A Bangor property that served as a boarding home for women for more than 130 years will soon become the 11th residence for an organization that offers housing for people recovering from addiction.
Fresh Start Sober Living purchased the King’s Daughters Home at 89 Ohio St. for an undisclosed amount on July 1. The building will become “Andrew’s House,” named for Fresh Start Sober Living’s first resident, Andrew Chalila, who died in November 2021, said Scott Pardy, Fresh Start’s founder.
Though the boarding home’s sale means the end of a source of affordable housing for women, it expands the area’s housing stock for people in recovery. Even with the addition, however, Pardy said he’s continuing to look for more sober living residences. He doesn’t know if he’ll ever meet the demand as Maine’s opioid addiction crisis has worsened in recent years, and Penobscot County has seen a disproportionate share of the state’s overdose deaths.
“I’m sure there’s a saturation point, but I don’t know what that is yet,” Pardy said. “We’ll keep doing what we can until we can’t do it anymore.”

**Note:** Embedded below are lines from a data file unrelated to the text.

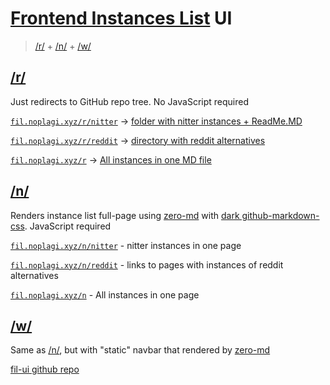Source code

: # [Frontend Instances List](https://github.com/NoPlagiarism/frontend-instances-list) UI
> [/r/](https://fil.noplagi.xyz/r/) + [/n/](https://fil.noplagi.xyz/n/) + [/w/](https://fil.noplagi.xyz/w/)

## [/r/](https://fil.noplagi.xyz/r/)
Just redirects to GitHub repo tree. No JavaScript required

[`fil.noplagi.xyz/r/nitter`](https://fil.noplagi.xyz/r/nitter) -> [folder with nitter instances + ReadMe.MD](https://github.com/NoPlagiarism/frontend-instances-list/tree/master/instances/twitter/nitter)

[`fil.noplagi.xyz/r/reddit`](https://fil.noplagi.xyz/r/reddit) -> [directory with reddit alternatives](https://github.com/NoPlagiarism/frontend-instances-list/tree/master/instances/reddit)

[`fil.noplagi.xyz/r`](https://fil.noplagi.xyz/r/) -> [All instances in one MD file](https://github.com/NoPlagiarism/frontend-instances-list/tree/master/instances/all.md)


## [/n/](https://fil.noplagi.xyz/n/)
Renders instance list full-page using [zero-md](https://github.com/zerodevx/zero-md) with [dark github-markdown-css](https://github.com/hyrious/github-markdown-css). JavaScript required

[`fil.noplagi.xyz/n/nitter`](https://fil.noplagi.xyz/n/nitter) - nitter instances in one page

[`fil.noplagi.xyz/n/reddit`](https://fil.noplagi.xyz/n/reddit) - links to pages with instances of reddit alternatives

[`fil.noplagi.xyz/n`](https://fil.noplagi.xyz/n) - All instances in one page


## [/w/](https://fil.noplagi.xyz/w/)
Same as [/n/](https://fil.noplagi.xyz/n/), but with "static" navbar that rendered by [zero-md](https://github.com/zerodevx/zero-md)


[fil-ui github repo](https://github.com/NoPlagiarism/fil-ui)
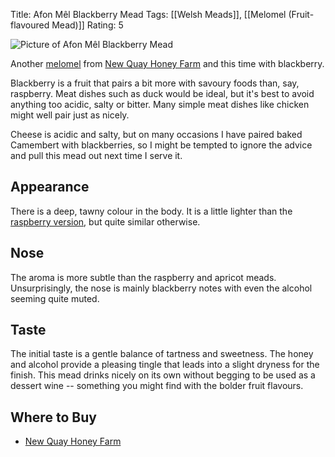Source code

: Title: Afon Mêl Blackberry Mead
Tags: [[Welsh Meads]], [[Melomel (Fruit-flavoured Mead)]]
Rating: 5

![Picture of Afon Mêl Blackberry Mead](https://www.thehoneyfarm.co.uk/cms/catalog/21_0.jpg)

Another [melomel](/melomel-fruit-flavoured-mead/)
from [New Quay Honey Farm](/new-quay-honey-farm/) and this time with
blackberry.

Blackberry is a fruit that pairs a bit more with savoury foods than,
say, raspberry. Meat dishes such as duck would be ideal, but it's best to avoid anything too acidic, salty or bitter. Many simple meat dishes like chicken might well pair just as nicely.

Cheese is acidic and salty, but on many occasions I have paired baked
Camembert with blackberries, so I might be tempted to ignore the
advice and pull this mead out next time I serve it.

## Appearance

There is a deep, tawny colour in the body. It is a little lighter than the [raspberry version](/new-quay-honey-farm-afon-mel-raspberry-mead/), but quite similar otherwise.

## Nose

The aroma is more subtle than the raspberry and apricot
meads. Unsurprisingly, the nose is mainly blackberry notes with even
the alcohol seeming quite muted.

## Taste

The initial taste is a gentle balance of tartness and sweetness. The
honey and alcohol provide a pleasing tingle that leads into a slight
dryness for the finish. This mead drinks nicely on its own without
begging to be used as a dessert wine -- something you might find with
the bolder fruit flavours.

## Where to Buy

* [New Quay Honey Farm](http://www.thehoneyfarm.co.uk/catalog_view.php?id=21)
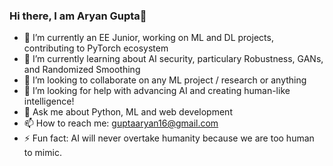 ### Hi there, I am Aryan Gupta👋

- 🔭 I’m currently an EE Junior, working on ML and DL projects, contributing to PyTorch ecosystem
- 🌱 I’m currently learning about AI security, particulary Robustness, GANs, and Randomized Smoothing
- 👯 I’m looking to collaborate on any ML project / research or anything
- 🤔 I’m looking for help with advancing AI and creating human-like intelligence!
- 💬 Ask me about Python, ML and web development
- 📫 How to reach me: guptaaryan16@gmail.com
- ⚡ Fun fact: AI will never overtake humanity because we are too human to mimic.

<!--
**guptaaryan16/guptaaryan16** is a ✨ _special_ ✨ repository because its `README.md` (this file) appears on your GitHub profile.

Here are some ideas to get you started:


-->
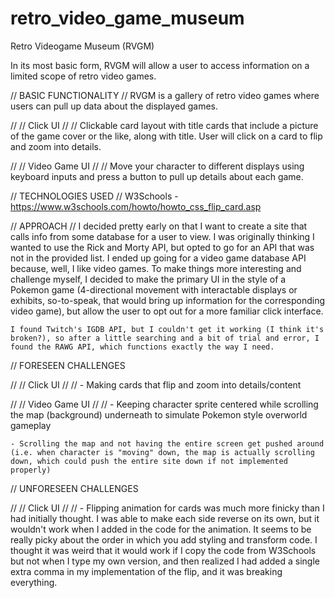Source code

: # retro_video_game_museum
Retro Videogame Museum (RVGM)

In its most basic form, RVGM will allow a user to access information on a limited scope of retro video games.

// BASIC FUNCTIONALITY //
    RVGM is a gallery of retro video games where users can pull up data about the displayed games.

// // Click UI // //
    Clickable card layout with title cards that include a picture of the game cover or the like, along with title. User will click on a card to flip and zoom into details.

// // Video Game UI // //
    Move your character to different displays using keyboard inputs and press a button to pull up details about each game.

// TECHNOLOGIES USED //
    W3Schools - https://www.w3schools.com/howto/howto_css_flip_card.asp

// APPROACH //
    I decided pretty early on that I want to create a site that calls info from some database for a user to view. I was originally thinking I wanted to use the Rick and Morty API, but opted to go for an API that was not in the provided list. I ended up going for a video game database API because, well, I like video games. To make things more interesting and challenge myself, I decided to make the primary UI in the style of a Pokemon game (4-directional movement with interactable displays or exhibits, so-to-speak, that would bring up information for the corresponding video game), but allow the user to opt out for a more familiar click interface.

    I found Twitch's IGDB API, but I couldn't get it working (I think it's broken?), so after a little searching and a bit of trial and error, I found the RAWG API, which functions exactly the way I need.

// FORESEEN CHALLENGES

// // Click UI // //
    - Making cards that flip and zoom into details/content

// // Video Game UI // //
    - Keeping character sprite centered while scrolling the map (background) underneath to simulate Pokemon style overworld gameplay

    - Scrolling the map and not having the entire screen get pushed around (i.e. when character is "moving" down, the map is actually scrolling down, which could push the entire site down if not implemented properly)

// UNFORESEEN CHALLENGES

// // Click UI // //
    - Flipping animation for cards was much more finicky than I had initially thought. I was able to make each side reverse on its own, but it wouldn't work when I added in the code for the animation. It seems to be really picky about the order in which you add styling and transform code. I thought it was weird that it would work if I copy the code from W3Schools but not when I type my own version, and then realized I had added a single extra comma in my implementation of the flip, and it was breaking everything.
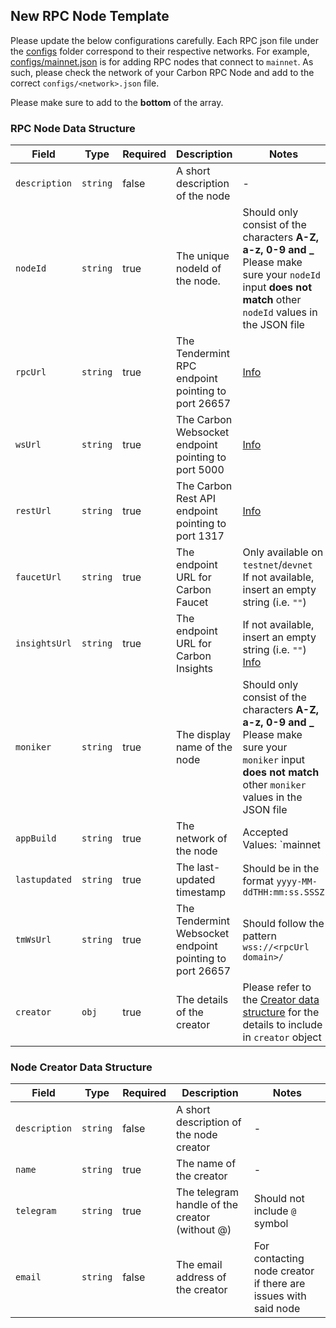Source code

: ## New RPC Node Template

Please update the below configurations carefully. Each RPC json file under the [configs](../../configs) folder correspond to their respective networks. For example, [configs/mainnet.json](../../configs/mainnet.json) is for adding RPC nodes that connect to `mainnet`. As such, please check the network of your Carbon RPC Node and add to the correct `configs/<network>.json` file.

Please make sure to add to the **bottom** of the array.

### RPC Node Data Structure
|Field   |Type   |Required  |Description  |Notes   |
|---|---|---|---|---|
|`description`   |`string`   |false   |A short description of the node   |-  |
|`nodeId`   |`string`   |true   |The unique nodeId of the node.   |Should only consist of the characters **A-Z, a-z, 0-9 and _**<br />Please make sure your `nodeId` input **does not match** other `nodeId` values in the JSON file   |
|`rpcUrl`   |`string`   |true   |The Tendermint RPC endpoint pointing to port 26657    |[Info](https://docs.carbon.network/api-references/tendermint-rpc)   |
|`wsUrl`   |`string`   |true   |The Carbon Websocket endpoint pointing to port 5000   |[Info](https://docs.carbon.network/api-references/carbon-websocket)   |
|`restUrl`   |`string`   |true   |The Carbon Rest API endpoint pointing to port 1317   |[Info](https://docs.carbon.network/api-references/carbon-rpc)   |
|`faucetUrl`   |`string`   |true   |The endpoint URL for Carbon Faucet   |Only available on `testnet`/`devnet`<br />If not available, insert an empty string (i.e. `""`)   |
|`insightsUrl`   |`string`   |true   |The endpoint URL for Carbon Insights   |If not available, insert an empty string (i.e. `""`)<br />[Info](https://docs.carbon.network/api-references/carbon-insights)   |
|`moniker`   |`string`   |true   |The display name of the node   |Should only consist of the characters **A-Z, a-z, 0-9 and _**<br />Please make sure your `moniker` input **does not match** other `moniker` values in the JSON file    |
|`appBuild`  |`string`   |true   |The network of the node   |Accepted Values: `mainnet | testnet | devnet`   |
|`lastupdated`   |`string`   |true   |The last-updated timestamp   |Should be in the format `yyyy-MM-ddTHH:mm:ss.SSSZ`   |
|`tmWsUrl`   |`string`   |true   |The Tendermint Websocket endpoint pointing to port 26657   |Should follow the pattern `wss://<rpcUrl domain>/`   |
|`creator`   |`obj`   |true   |The details of the creator   |Please refer to the [Creator data structure](#node-creator-data-structure) for the details to include in `creator` object  |

### Node Creator Data Structure
|Field   |Type   |Required   |Description   |Notes   |
|---|---|---|---|---|
|`description`   |`string`   |false   |A short description of the node creator   |-   |
|`name`   |`string`   |true   |The name of the creator   |-   |
|`telegram`   |`string`   |true   |The telegram handle of the creator (without @)   |Should not include `@` symbol   |
|`email`   |`string`   |false   |The email address of the creator   |For contacting node creator if there are issues with said node   |
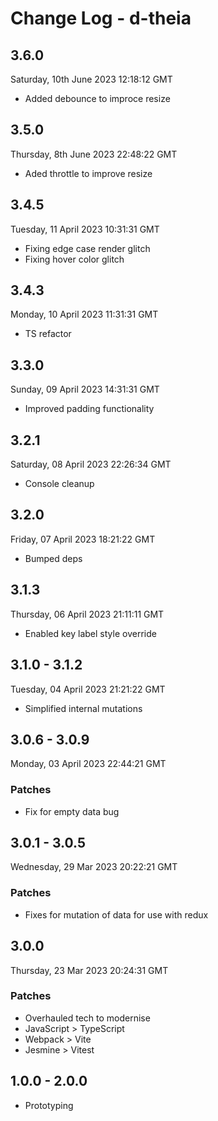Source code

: # Change Log - d-theia

## 3.6.0

Saturday, 10th June 2023 12:18:12 GMT

- Added debounce to improce resize

## 3.5.0

Thursday, 8th June 2023 22:48:22 GMT

- Aded throttle to improve resize

## 3.4.5

Tuesday, 11 April 2023 10:31:31 GMT

- Fixing edge case render glitch
- Fixing hover color glitch

## 3.4.3

Monday, 10 April 2023 11:31:31 GMT

- TS refactor

## 3.3.0

Sunday, 09 April 2023 14:31:31 GMT

- Improved padding functionality

## 3.2.1

Saturday, 08 April 2023 22:26:34 GMT

- Console cleanup

## 3.2.0

Friday, 07 April 2023 18:21:22 GMT

- Bumped deps

## 3.1.3

Thursday, 06 April 2023 21:11:11 GMT

- Enabled key label style override

## 3.1.0 - 3.1.2

Tuesday, 04 April 2023 21:21:22 GMT

- Simplified internal mutations

## 3.0.6 - 3.0.9

Monday, 03 April 2023 22:44:21 GMT

### Patches

- Fix for empty data bug

## 3.0.1 - 3.0.5

Wednesday, 29 Mar 2023 20:22:21 GMT

### Patches

- Fixes for mutation of data for use with redux

## 3.0.0

Thursday, 23 Mar 2023 20:24:31 GMT

### Patches

- Overhauled tech to modernise
- JavaScript > TypeScript
- Webpack > Vite
- Jesmine > Vitest

## 1.0.0 - 2.0.0

- Prototyping
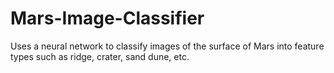 # Mars-Image-Classifier

Uses a neural network to classify images of the surface of Mars into feature types such as ridge, crater, sand dune, etc.
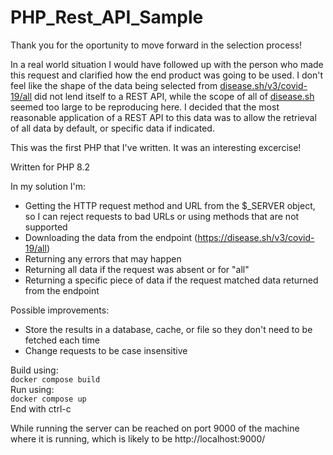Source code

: # PHP_Rest_API_Sample
Thank you for the oportunity to move forward in the selection process!

In a real world situation I would have followed up with the person who made this request and clarified how the end product was going to be used.  I don't feel like the shape of the data being selected from [disease.sh/v3/covid-19/all](https://disease.sh/v3/covid-19/all) did not lend itself to a REST API, while the scope of all of [disease.sh](https://disease.sh) seemed too large to be reproducing here.  I decided that the most reasonable application of a REST API to this data was to allow the retrieval of all data by default, or specific data if indicated.

This was the first PHP that I've written.  It was an interesting excercise!

Written for PHP 8.2

In my solution I'm:
* Getting the HTTP request method and URL from the $_SERVER object, so I can reject requests to bad URLs or using methods that are not supported
* Downloading the data from the endpoint (https://disease.sh/v3/covid-19/all)
* Returning any errors that may happen
* Returning all data if the request was absent or for "all"
* Returning a specific piece of data if the request matched data returned from the endpoint

Possible improvements:
* Store the results in a database, cache, or file so they don't need to be fetched each time
* Change requests to be case insensitive

Build using:\
`docker compose build`\
Run using:\
`docker compose up`\
End with ctrl-c

While running the server can be reached on port 9000 of the machine where it is running, which is likely to be http://localhost:9000/
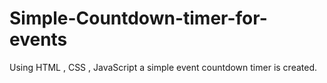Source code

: # Simple-Countdown-timer-for-events
Using HTML , CSS , JavaScript a simple event countdown timer is created.
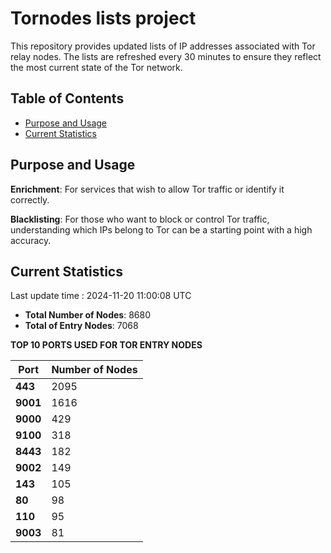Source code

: # Tornodes lists project

This repository provides updated lists of IP addresses associated with Tor relay nodes. The lists are refreshed every 30 minutes to ensure they reflect the most current state of the Tor network.

## Table of Contents

- [Purpose and Usage](#purpose-and-usage)
- [Current Statistics](#current-statistics)


## Purpose and Usage

**Enrichment**: For services that wish to allow Tor traffic or identify it correctly.

**Blacklisting**: For those who want to block or control Tor traffic, understanding which IPs belong to Tor can be a starting point with a high accuracy.

## Current Statistics

Last update time : 2024-11-20 11:00:08 UTC

- **Total Number of Nodes**: 8680
- **Total of Entry Nodes**: 7068

**TOP 10 PORTS USED FOR TOR ENTRY NODES**

| **Port** | **Number of Nodes** |
|------|-----------------|
| **443**   | 2095  |
| **9001**   | 1616  |
| **9000**   | 429  |
| **9100**   | 318  |
| **8443**   | 182  |
| **9002**   | 149  |
| **143**   | 105  |
| **80**   | 98  |
| **110**   | 95  |
| **9003**   | 81  |

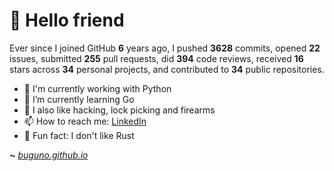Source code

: # 🤖 Hello friend

Ever since I joined GitHub **6** years ago, I pushed **3628** commits, opened **22** issues, submitted **255** pull requests, did **394** code reviews, received **16** stars across **34** personal projects, and contributed to **34** public repositories.

- 🐍 I'm currently working with Python
- 🌱 I’m currently learning Go
- 🔭 I also like hacking, lock picking and firearms
- 📫 How to reach me: [LinkedIn](https://www.linkedin.com/in/brunodesouzabezerra/)
- 🤡 Fun fact: I don't like Rust

**~** [_buguno.github.io_](https://buguno.github.io/)
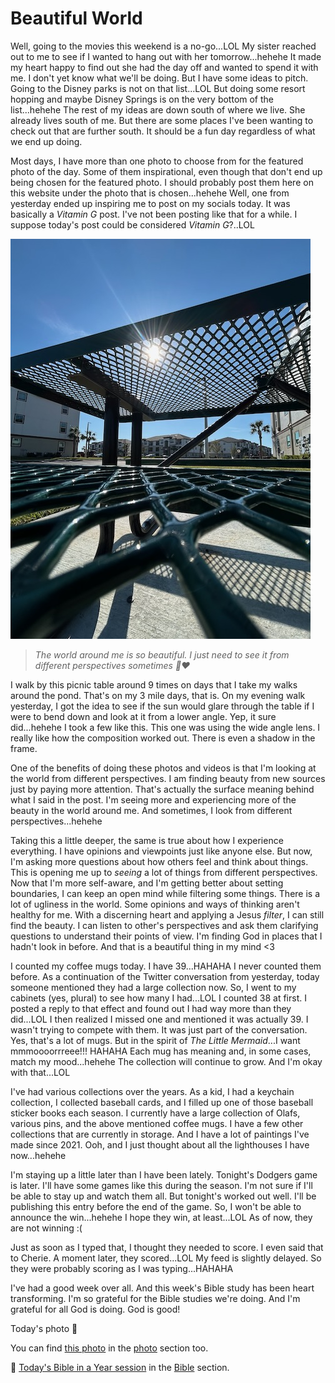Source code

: # Beautiful World

Well, going to the movies this weekend is a no-go...LOL My sister reached out to me to see if I wanted to hang out with her tomorrow...hehehe It made my heart happy to find out she had the day off and wanted to spend it with me. I don't yet know what we'll be doing. But I have some ideas to pitch. Going to the Disney parks is not on that list...LOL But doing some resort hopping and maybe Disney Springs is on the very bottom of the list...hehehe The rest of my ideas are down south of where we live. She already lives south of me. But there are some places I've been wanting to check out that are further south. It should be a fun day regardless of what we end up doing.

Most days, I have more than one photo to choose from for the featured photo of the day. Some of them inspirational, even though that don't end up being chosen for the featured photo. I should probably post them here on this website under the photo that is chosen...hehehe Well, one from yesterday ended up inspiring me to post on my socials today. It was basically a *Vitamin G* post. I've not been posting like that for a while. I suppose today's post could be considered *Vitamin G*?..LOL

![Picnic table with the sun glaring through](./media/IMG_7190.jpeg)

> *The world around me is so beautiful. I just need to see it from different perspectives sometimes 🤗❤️*

I walk by this picnic table around 9 times on days that I take my walks around the pond. That's on my 3 mile days, that is. On my evening walk yesterday, I got the idea to see if the sun would glare through the table if I were to bend down and look at it from a lower angle. Yep, it sure did...hehehe I took a few like this. This one was using the wide angle lens. I really like how the composition worked out. There is even a shadow in the frame.

One of the benefits of doing these photos and videos is that I'm looking at the world from different perspectives. I am finding beauty from new sources just by paying more attention. That's actually the surface meaning behind what I said in the post. I'm seeing more and experiencing more of the beauty in the world around me. And sometimes, I look from different perspectives...hehehe

Taking this a little deeper, the same is true about how I experience everything. I have opinions and viewpoints just like anyone else. But now, I'm asking more questions about how others feel and think about things. This is opening me up to *seeing* a lot of things from different perspectives. Now that I'm more self-aware, and I'm getting better about setting boundaries, I can keep an open mind while filtering some things. There is a lot of ugliness in the world. Some opinions and ways of thinking aren't healthy for me. With a discerning heart and applying a Jesus *filter*, I can still find the beauty. I can listen to other's perspectives and ask them clarifying questions to understand their points of view. I'm finding God in places that I hadn't look in before. And that is a beautiful thing in my mind <3

I counted my coffee mugs today. I have 39...HAHAHA I never counted them before. As a continuation of the Twitter conversation from yesterday, today someone mentioned they had a large collection now. So, I went to my cabinets (yes, plural) to see how many I had...LOL I counted 38 at first. I posted a reply to that effect and found out I had way more than they did...LOL I then realized I missed one and mentioned it was actually 39. I wasn't trying to compete with them. It was just part of the conversation. Yes, that's a lot of mugs. But in the spirit of *The Little Mermaid*...I want mmmoooorrreee!!! HAHAHA Each mug has meaning and, in some cases, match my mood...hehehe The collection will continue to grow. And I'm okay with that...LOL

I've had various collections over the years. As a kid, I had a keychain collection, I collected baseball cards, and I filled up one of those baseball sticker books each season. I currently have a large collection of Olafs, various pins, and the above mentioned coffee mugs. I have a few other collections that are currently in storage. And I have a lot of paintings I've made since 2021. Ooh, and I just thought about all the lighthouses I have now...hehehe

I'm staying up a little later than I have been lately. Tonight's Dodgers game is later. I'll have some games like this during the season. I'm not sure if I'll be able to stay up and watch them all. But tonight's worked out well. I'll be publishing this entry before the end of the game. So, I won't be able to announce the win...hehehe I hope they win, at least...LOL As of now, they are not winning :(

Just as soon as I typed that, I thought they needed to score. I even said that to Cherie. A moment later, they scored...LOL My feed is slightly delayed. So they were probably scoring as I was typing...HAHAHA

I've had a good week over all. And this week's Bible study has been heart transforming. I'm so grateful for the Bible studies we're doing. And I'm grateful for all God is doing. God is good!

Today's photo 📸

<!--@include: @/photos/photo-a-day/2025/03/28.md{3,}-->

You can find [this photo](/photos/photo-a-day/2025/03/28) in the [photo](/photos/) section too.

📖 [Today's Bible in a Year session](/bible/plans/bible-in-a-year/03/28) in the [Bible](/bible/) section.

The new location adds 10 to 13 beds, bringing the organization’s housing capacity to 85 people across its 11 locations, nine in Bangor and two in Brewer, Pardy said.
The King’s Daughters Home approached Pardy about buying the home after years of struggling to fill it and keep it afloat.
“In the early years, there would be hundreds of women that stayed every year,” said Linda Allen, president of the King’s Daughters Home managing board. “In more recent years, we probably had 25 to 30 women annually, but at our lowest, we had maybe four or five residents in a year.”
When Allen joined the board in the 1980s, she said 14 women lived in the home, and there was a waitlist to move in. In recent decades, most residents were students from local colleges or women just beginning their careers.
Just two women lived in the home over the past year, Allen said. Only one, a nursing student, lived there at the time of the sale.
“The mission of the home has become obsolete, and we felt this was the right time to consider other ways to help women,” Allen said.
Fresh Start Sober Living was an appealing next owner because the home is set up for communal living, Allen said. The King’s Daughters Home is also next door to Fresh Start Sober Living’s first location, which opened in October 2018.
The King’s Daughters Home was founded in 1891 in a rented house at 35 Columbia St. It was managed by women from all 14 churches in Bangor.
The home had just one resident when it opened, but that soon ballooned and the residence moved to a new house at 18 Middle St. in February 1894. During its first four years, 500 girls and women stayed at the home, some for only a night and others for periods up to a year, according to the organization’s website.
The home moved its final location at 89 Ohio St., donated by Thomas Upham Coe, in 1905.
Pardy said he jumped at the chance to purchase the home because he knew it was already organized for communal living and was well maintained. The 1865 Victorian home also has a large kitchen and living room where Pardy plans to host holiday celebrations for residents.
“Not everybody has a place to go on Thanksgiving and Christmas,” he said.
Most Fresh Start Sober Living residents have a private bedroom, though there are some doubles. Pardy said residents can stay for as long as they want, and some have been with the group since its inception. On average, residents stay for nine months to a year, Pardy said, though some don’t last a week.
Fresh Start’s rooms are usually full, and Pardy receives five to 20 housing applications per week. He has a backlog of hundreds of people seeking housing.
Pardy, who is in long-term recovery himself, founded Fresh Start Sober Living in 2018 after volunteering at the Penobscot County Jail, where he oversaw recovery meetings. He watched the same handful of people strive to maintain their sobriety, he said, but when they were released from jail, they’d wind up on the streets because they didn’t have a safe place to live.
They’d wind up in jail again soon enough, and the cycle would continue, Pardy said. The revolving door frustrated him, so Pardy began Fresh Start Sober Living to help those in recovery stay sober and give them somewhere safe to stay.
Now that the King’s Daughters Home property has changed hands, Allen said the group is exploring ways to continue serving women in the Bangor area that don’t involve providing housing. The group may establish a fund at the Maine Community Foundation with the proceeds from the sale and the remainder of their endowment.
“At this point, there’s no one offering the same kind of service in Bangor,” she said. “Women will have to rely more on apartment or school dormitory living, which is probably more expensive.”